The Regional Roundup: May 2, 2022

A damaging new report on child welfare in Philly; opening up our closed primary election system to over a million voters; NJ works to preserve the Atlantic white cedar tree

Listen 49:29
A colorful sign says

A sign tells voters to "Vote Here." (Danya Henninger/Billy Penn)

The City’s Special Committee on Child Separations just released a scathing report about the Department of Human Service’s practices for keeping kids safe. In particular, the report claims an extremely high rate of placing children into foster care. Councilmember At-Large David Oh (@DavidOhPhilly), co-chair of the committee that released the study, joins us to discuss reforming the practice of separating families in Philadelphia in cases of abuse and neglect.

Today is the last day to register to vote – or switch your party affiliation – for the upcoming Pennsylvania primary election. The Commonwealth’s closed primary system means over a million independent and unaffiliated voters will not be able to vote for the candidates of their choice. We’ll talk with Ballot PA Chair David Thornburgh about repealing closed primaries and PA House Representative Chris Quinn (@RepChrisQuinn), one of the Republican congressmembers working on bipartisan legislation to open our primary elections.

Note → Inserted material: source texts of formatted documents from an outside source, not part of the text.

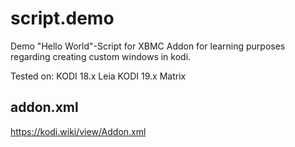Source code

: # script.demo

Demo "Hello World"-Script for XBMC
Addon for learning purposes regarding creating custom windows in kodi.

Tested on:
KODI 18.x Leia
KODI 19.x Matrix

## addon.xml
https://kodi.wiki/view/Addon.xml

And, Atlantic white cedars thrive in the boggy wetlands of New Jersey’s Pine Barrens, but the state has lost 80% of the species, and rising sea levels caused by climate change are posing a big threat. NJ Department of Environmental Protection Commissioner Shawn LaTourette joins us alongside Matthew Olson, assistant professor of environmental science at Stockton University, to talk about the tree’s history and ecology and new funding that aims to bring new life to this crucial part of the Pinelands ecosystem.